FDA grants priority review to Tevimbra combo in HER2+ GEA: full analysis
CURRENT FULL VERSION: BeOne Medicines has won FDA Priority Review for a supplemental biologics license application seeking to expand Tevimbra, or tislelizumab, into first-line treatment of HER2-positive gastroesophageal adenocarcinoma in combination with zanidatamab-hrii and chemotherapy. The proposed indication covers adults with unresectable locally advanced or metastatic gastric, gastroesophageal junction, or esophageal adenocarcinoma, and the accelerated review puts the application on track for an FDA decision in the third quarter of 2026. BeOne also said it plans to participate in the FDA’s Project Orbis program, which could support coordinated review with other health authorities. (nasdaq.com)
The filing builds on HERIZON-GEA-01, a global phase 3 trial jointly tied to BeOne, Jazz, and Zymeworks.

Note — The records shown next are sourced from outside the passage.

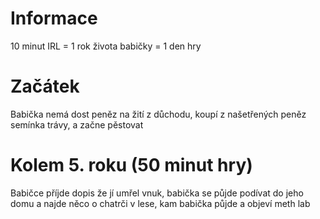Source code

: # Informace
10 minut IRL = 1 rok života babičky = 1 den hry

# Začátek
Babička nemá dost peněz na žití z důchodu, koupí z našetřených peněz semínka trávy, a začne pěstovat

# Kolem 5. roku (50 minut hry)
Babičce příjde dopis že jí umřel vnuk, babička se půjde podívat do jeho domu a najde něco o chatrči v lese, kam babička půjde a objeví meth lab
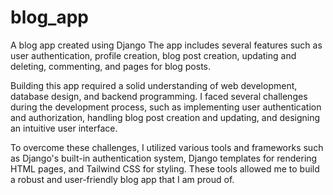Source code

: # blog_app
A blog app created using Django
The app includes several features such as user authentication, profile creation, blog post creation, updating and deleting, commenting, and pages for blog posts.

Building this app required a solid understanding of web development, database design, and backend programming. I faced several challenges during the development process, such as implementing user authentication and authorization, handling blog post creation and updating, and designing an intuitive user interface.

To overcome these challenges, I utilized various tools and frameworks such as Django's built-in authentication system, Django templates for rendering HTML pages, and Tailwind CSS for styling. These tools allowed me to build a robust and user-friendly blog app that I am proud of.
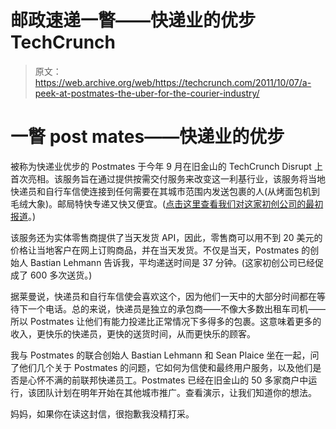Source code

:# 邮政速递一瞥——快递业的优步 TechCrunch

> 原文：<https://web.archive.org/web/https://techcrunch.com/2011/10/07/a-peek-at-postmates-the-uber-for-the-courier-industry/>

# 一瞥 post mates——快递业的优步

被称为快递业优步的 Postmates 于今年 9 月在旧金山的 TechCrunch Disrupt 上首次亮相。该服务旨在通过提供按需交付服务来改变这一利基行业，该服务将当地快递员和自行车信使连接到任何需要在其城市范围内发送包裹的人(从烤面包机到毛绒大象)。邮局特快专递又快又便宜。([点击这里查看我们对这家初创公司的最初报道](https://web.archive.org/web/20230203174740/https://techcrunch.com/2011/09/13/local-messenger-postmates-aims-to-be-the-uber-of-packages-and-more/)。)

该服务还为实体零售商提供了当天发货 API，因此，零售商可以用不到 20 美元的价格让当地客户在网上订购商品，并在当天发货。不仅是当天，Postmates 的创始人 Bastian Lehmann 告诉我，平均递送时间是 37 分钟。(这家初创公司已经促成了 600 多次送货。)

据莱曼说，快递员和自行车信使会喜欢这个，因为他们一天中的大部分时间都在等待下一个电话。总的来说，快递员是独立的承包商——不像大多数出租车司机——所以 Postmates 让他们有能力投递比正常情况下多得多的包裹。这意味着更多的收入，更快乐的快递员，更快的送货时间，从而更快乐的顾客。

我与 Postmates 的联合创始人 Bastian Lehmann 和 Sean Plaice 坐在一起，问了他们几个关于 Postmates 的问题，它如何为信使和最终用户服务，以及他们是否是心怀不满的前联邦快递员工。Postmates 已经在旧金山的 50 多家商户中运行，该团队计划在明年开始在其他城市推广。查看演示，让我们知道你的想法。

妈妈，如果你在读这封信，很抱歉我没精打采。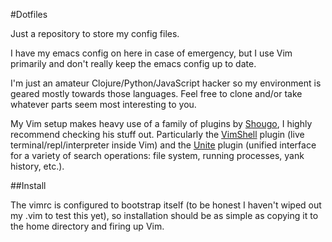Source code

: #Dotfiles

Just a repository to store my config files.

I have my emacs config on here in case of emergency, but I use Vim primarily and
don't really keep the emacs config up to date.

I'm just an amateur Clojure/Python/JavaScript hacker so my environment is geared
mostly towards those languages.  Feel free to clone and/or take whatever parts
seem most interesting to you.

My Vim setup makes heavy use of a family of plugins by
[Shougo](http://github.com/Shougo), I highly recommend checking his stuff out.
Particularly the [VimShell](http://github.com/Shougo/vimshell.vim) plugin (live
terminal/repl/interpreter inside Vim) and the
[Unite](http://github.com/Shougo/unite.vim) plugin (unified interface for a
variety of search operations: file system, running processes, yank history,
etc.).

##Install

The vimrc is configured to bootstrap itself (to be honest I haven't wiped out my
.vim to test this yet), so installation should be as simple as copying it to the
home directory and firing up Vim.
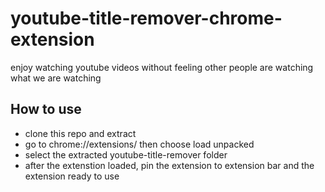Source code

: # youtube-title-remover-chrome-extension
enjoy watching youtube videos without feeling other people are watching what we are watching

## How to use
- clone this repo and extract
- go to chrome://extensions/ then choose load unpacked
- select the extracted youtube-title-remover folder 
- after the extenstion loaded, pin the extension to extension bar and the extension ready to use

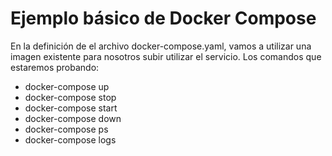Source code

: # Ejemplo básico de Docker Compose
En la definición de el archivo docker-compose.yaml, vamos a utilizar una imagen existente para nosotros subir utilizar el servicio. Los comandos que estaremos probando:
- docker-compose up
- docker-compose stop
- docker-compose start
- docker-compose down
- docker-compose ps
- docker-compose logs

The study tested whether zanidatamab, a HER2-targeted bispecific antibody, could improve on the longstanding trastuzumab-plus-chemotherapy backbone, and whether adding the PD-1 inhibitor tislelizumab could push outcomes further. That question matters because the first-line HER2-positive gastric and GEJ space has already been evolving: in March 2025, the FDA approved pembrolizumab with trastuzumab and chemotherapy for PD-L1-positive HER2-positive gastric or GEJ adenocarcinoma, raising the bar for new entrants and making survival differentiation especially important. (nasdaq.com)

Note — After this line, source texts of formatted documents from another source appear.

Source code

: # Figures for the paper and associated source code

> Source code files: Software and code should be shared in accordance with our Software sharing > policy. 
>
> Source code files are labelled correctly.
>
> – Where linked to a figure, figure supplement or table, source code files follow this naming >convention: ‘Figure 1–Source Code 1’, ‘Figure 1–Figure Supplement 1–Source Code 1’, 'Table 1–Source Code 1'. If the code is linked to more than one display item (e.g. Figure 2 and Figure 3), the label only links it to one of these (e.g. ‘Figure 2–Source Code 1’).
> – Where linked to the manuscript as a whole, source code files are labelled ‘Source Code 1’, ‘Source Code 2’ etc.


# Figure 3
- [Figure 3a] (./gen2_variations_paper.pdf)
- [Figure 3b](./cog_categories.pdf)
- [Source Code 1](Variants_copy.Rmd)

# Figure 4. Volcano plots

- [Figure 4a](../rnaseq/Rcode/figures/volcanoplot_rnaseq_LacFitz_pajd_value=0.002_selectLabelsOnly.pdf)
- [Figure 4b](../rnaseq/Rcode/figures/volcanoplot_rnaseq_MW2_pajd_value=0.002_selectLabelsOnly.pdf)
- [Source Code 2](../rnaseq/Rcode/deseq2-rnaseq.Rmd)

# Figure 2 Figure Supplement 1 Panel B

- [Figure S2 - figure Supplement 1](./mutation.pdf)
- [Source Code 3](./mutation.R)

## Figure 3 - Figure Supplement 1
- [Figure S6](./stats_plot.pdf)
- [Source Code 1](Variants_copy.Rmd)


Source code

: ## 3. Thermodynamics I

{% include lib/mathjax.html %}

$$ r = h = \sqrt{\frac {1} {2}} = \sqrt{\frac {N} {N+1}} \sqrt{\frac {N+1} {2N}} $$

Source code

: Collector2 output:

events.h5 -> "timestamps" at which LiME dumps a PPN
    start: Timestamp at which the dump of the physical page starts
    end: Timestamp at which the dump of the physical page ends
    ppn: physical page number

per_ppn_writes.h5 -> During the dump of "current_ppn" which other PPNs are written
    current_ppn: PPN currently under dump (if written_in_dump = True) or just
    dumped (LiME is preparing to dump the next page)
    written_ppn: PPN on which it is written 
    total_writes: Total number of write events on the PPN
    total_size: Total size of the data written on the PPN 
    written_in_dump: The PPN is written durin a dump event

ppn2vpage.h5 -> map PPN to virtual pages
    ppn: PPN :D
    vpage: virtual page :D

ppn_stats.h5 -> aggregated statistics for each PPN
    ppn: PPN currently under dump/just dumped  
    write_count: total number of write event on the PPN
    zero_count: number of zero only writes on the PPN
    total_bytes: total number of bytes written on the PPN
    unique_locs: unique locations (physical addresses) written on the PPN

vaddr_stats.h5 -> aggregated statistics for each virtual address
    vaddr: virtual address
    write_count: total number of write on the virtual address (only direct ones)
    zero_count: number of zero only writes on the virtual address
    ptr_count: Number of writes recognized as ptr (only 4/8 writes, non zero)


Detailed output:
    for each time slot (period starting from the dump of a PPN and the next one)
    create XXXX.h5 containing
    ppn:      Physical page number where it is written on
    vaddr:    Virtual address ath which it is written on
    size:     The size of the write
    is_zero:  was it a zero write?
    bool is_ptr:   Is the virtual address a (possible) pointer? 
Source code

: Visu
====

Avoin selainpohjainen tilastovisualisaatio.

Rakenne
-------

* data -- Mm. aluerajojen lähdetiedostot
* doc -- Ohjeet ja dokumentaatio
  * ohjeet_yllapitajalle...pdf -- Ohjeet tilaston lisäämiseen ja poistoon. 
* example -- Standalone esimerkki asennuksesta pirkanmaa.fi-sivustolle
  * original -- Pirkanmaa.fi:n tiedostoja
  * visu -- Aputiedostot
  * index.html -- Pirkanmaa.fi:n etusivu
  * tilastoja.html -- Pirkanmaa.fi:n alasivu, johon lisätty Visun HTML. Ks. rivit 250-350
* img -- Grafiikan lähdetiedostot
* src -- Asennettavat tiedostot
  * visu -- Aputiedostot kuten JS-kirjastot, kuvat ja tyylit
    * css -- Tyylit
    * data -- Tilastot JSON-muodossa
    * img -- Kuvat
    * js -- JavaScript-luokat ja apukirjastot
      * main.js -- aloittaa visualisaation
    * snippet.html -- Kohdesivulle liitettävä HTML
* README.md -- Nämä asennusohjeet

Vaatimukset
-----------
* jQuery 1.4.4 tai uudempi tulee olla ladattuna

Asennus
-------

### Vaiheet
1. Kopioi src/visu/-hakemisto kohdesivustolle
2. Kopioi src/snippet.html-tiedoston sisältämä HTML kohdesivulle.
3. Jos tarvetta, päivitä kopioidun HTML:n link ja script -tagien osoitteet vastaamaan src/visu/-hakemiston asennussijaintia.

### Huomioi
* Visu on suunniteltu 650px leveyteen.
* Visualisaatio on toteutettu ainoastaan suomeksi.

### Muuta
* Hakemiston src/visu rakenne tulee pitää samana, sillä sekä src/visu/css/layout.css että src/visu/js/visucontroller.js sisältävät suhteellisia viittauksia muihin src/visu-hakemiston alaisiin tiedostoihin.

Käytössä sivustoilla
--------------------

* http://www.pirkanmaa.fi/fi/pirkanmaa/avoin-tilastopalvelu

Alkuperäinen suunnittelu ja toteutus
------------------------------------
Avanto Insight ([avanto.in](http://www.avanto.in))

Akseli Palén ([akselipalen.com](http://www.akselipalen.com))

At the 2026 ASCO GI Cancers Symposium, investigators reported that the tislelizumab-containing HERIZON-GEA-01 arm met the trial’s co-primary goals, showing statistically significant improvements in progression-free survival and overall survival versus trastuzumab plus chemotherapy. Across 914 previously untreated adults with metastatic or locally advanced unresectable disease, median overall survival was 26.4 months with zanidatamab, tislelizumab, and chemotherapy, compared with 19.2 months in the control arm, with a hazard ratio of 0.72. Median progression-free survival was 12.4 months in the tislelizumab-containing arm versus 8.1 months in the control arm. Reports from the meeting also described a median overall survival of 24.4 months for zanidatamab plus chemotherapy without tislelizumab, and that arm also reached a median progression-free survival of 12.4 months, though its overall survival readout was described as an interim trend rather than a statistically significant win at that analysis. Company materials said benefit was observed regardless of PD-L1 status, a potentially important point in a treatment setting where PD-L1 expression already affects use of competing immunotherapy regimens. (ascopost.com)

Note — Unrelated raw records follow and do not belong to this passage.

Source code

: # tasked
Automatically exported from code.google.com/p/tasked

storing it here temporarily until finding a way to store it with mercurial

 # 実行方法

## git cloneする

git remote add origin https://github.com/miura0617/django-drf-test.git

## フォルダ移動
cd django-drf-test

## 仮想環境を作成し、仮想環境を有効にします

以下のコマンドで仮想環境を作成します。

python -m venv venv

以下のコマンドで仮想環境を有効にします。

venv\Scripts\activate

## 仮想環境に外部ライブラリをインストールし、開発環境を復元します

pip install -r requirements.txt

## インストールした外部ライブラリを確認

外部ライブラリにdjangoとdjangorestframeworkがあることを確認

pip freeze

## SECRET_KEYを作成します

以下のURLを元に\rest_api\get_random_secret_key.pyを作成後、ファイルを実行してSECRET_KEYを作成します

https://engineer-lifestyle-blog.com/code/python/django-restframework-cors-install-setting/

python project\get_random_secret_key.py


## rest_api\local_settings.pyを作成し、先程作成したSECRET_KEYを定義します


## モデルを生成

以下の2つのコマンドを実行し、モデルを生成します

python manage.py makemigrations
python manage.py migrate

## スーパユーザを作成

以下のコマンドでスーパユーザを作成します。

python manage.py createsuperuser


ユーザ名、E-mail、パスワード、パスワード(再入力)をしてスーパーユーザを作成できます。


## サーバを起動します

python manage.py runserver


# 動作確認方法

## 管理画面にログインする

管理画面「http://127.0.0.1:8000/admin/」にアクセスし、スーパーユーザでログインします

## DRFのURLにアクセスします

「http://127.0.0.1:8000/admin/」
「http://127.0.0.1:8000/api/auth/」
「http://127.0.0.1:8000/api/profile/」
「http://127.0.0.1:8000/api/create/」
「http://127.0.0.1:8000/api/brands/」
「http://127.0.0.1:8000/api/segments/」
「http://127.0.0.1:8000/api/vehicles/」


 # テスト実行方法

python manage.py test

The regulatory activity has been moving on both components of the regimen. BeOne announced Priority Review for Tevimbra, while Jazz separately said the FDA also accepted and granted Priority Review to the supplemental application for Ziihera combinations in the same first-line HER2-positive gastroesophageal setting. That parallel movement suggests the agency is reviewing the regimen as a coordinated package, which could matter for launch timing, labeling, and uptake if both applications are cleared on similar timelines. BeOne’s stated interest in Project Orbis adds another layer, since it raises the possibility of near-parallel regulatory discussions outside the US as well. (nasdaq.com)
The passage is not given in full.